* **TASK STATEMENT**
Wherever the listing has a line with the string "article", copy that line out.
#####
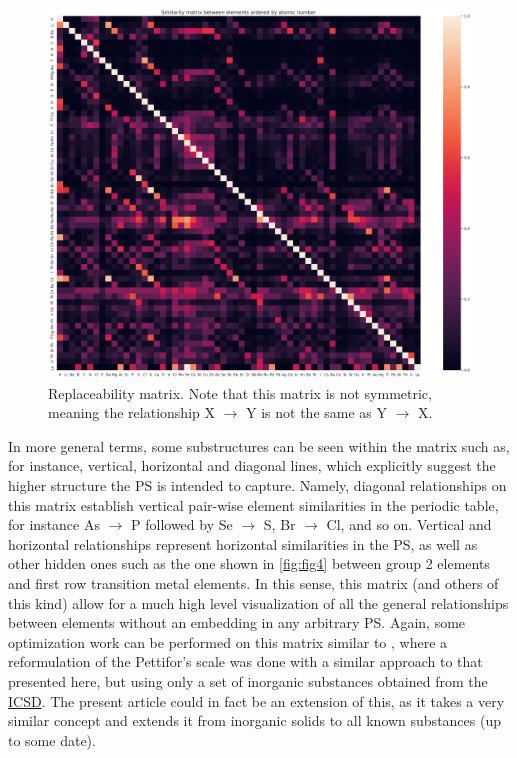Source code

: \documentclass[]{article}
\begin{document}
\begin{figure}[h!]
  \centering
	\includegraphics[width=18.0cm]{matrix.png}
	\caption{Replaceability matrix. Note that this matrix is not symmetric, meaning the relationship X $\rightarrow$ Y is not the same as Y $\rightarrow$ X.}
	\label{fig:fig5}
\end{figure}

In more general terms, some substructures can be seen within the matrix such as, for instance, vertical, horizontal and diagonal lines, which explicitly suggest the higher structure the PS is intended to capture. Namely, diagonal relationships on this matrix establish vertical pair-wise element similarities in the periodic table, for instance As $\rightarrow$ P followed by Se $\rightarrow$ S, Br $\rightarrow$ Cl, and so on. Vertical and horizontal relationships represent horizontal similarities in the PS, as well as other hidden ones such as the one shown in \ref{fig:fig4} between group 2 elements and first row transition metal elements. In this sense, this matrix (and others of this kind) allow for a much high level visualization of all the general relationships between elements without an embedding in any arbitrary PS. Again, some optimization work can be performed on this matrix similar to \cite{Glawe_2016}, where a reformulation of the Pettifor's scale was done with a similar approach to that presented here, but using only a set of inorganic substances obtained from the \href{https://ucsd.libguides.com/crystallography/icsd}{ICSD}. The present article could in fact be an extension of this, as it takes a very similar concept and extends it from inorganic solids to all known substances (up to some date).



\renewcommand\refname{References}


\end{document}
#####
* **ANSWER TO THIS EXERCISE**
: \documentclass[]{article}
In more general terms, some substructures can be seen within the matrix such as, for instance, vertical, horizontal and diagonal lines, which explicitly suggest the higher structure the PS is intended to capture. Namely, diagonal relationships on this matrix establish vertical pair-wise element similarities in the periodic table, for instance As $\rightarrow$ P followed by Se $\rightarrow$ S, Br $\rightarrow$ Cl, and so on. Vertical and horizontal relationships represent horizontal similarities in the PS, as well as other hidden ones such as the one shown in \ref{fig:fig4} between group 2 elements and first row transition metal elements. In this sense, this matrix (and others of this kind) allow for a much high level visualization of all the general relationships between elements without an embedding in any arbitrary PS. Again, some optimization work can be performed on this matrix similar to \cite{Glawe_2016}, where a reformulation of the Pettifor's scale was done with a similar approach to that presented here, but using only a set of inorganic substances obtained from the \href{https://ucsd.libguides.com/crystallography/icsd}{ICSD}. The present article could in fact be an extension of this, as it takes a very similar concept and extends it from inorganic solids to all known substances (up to some date).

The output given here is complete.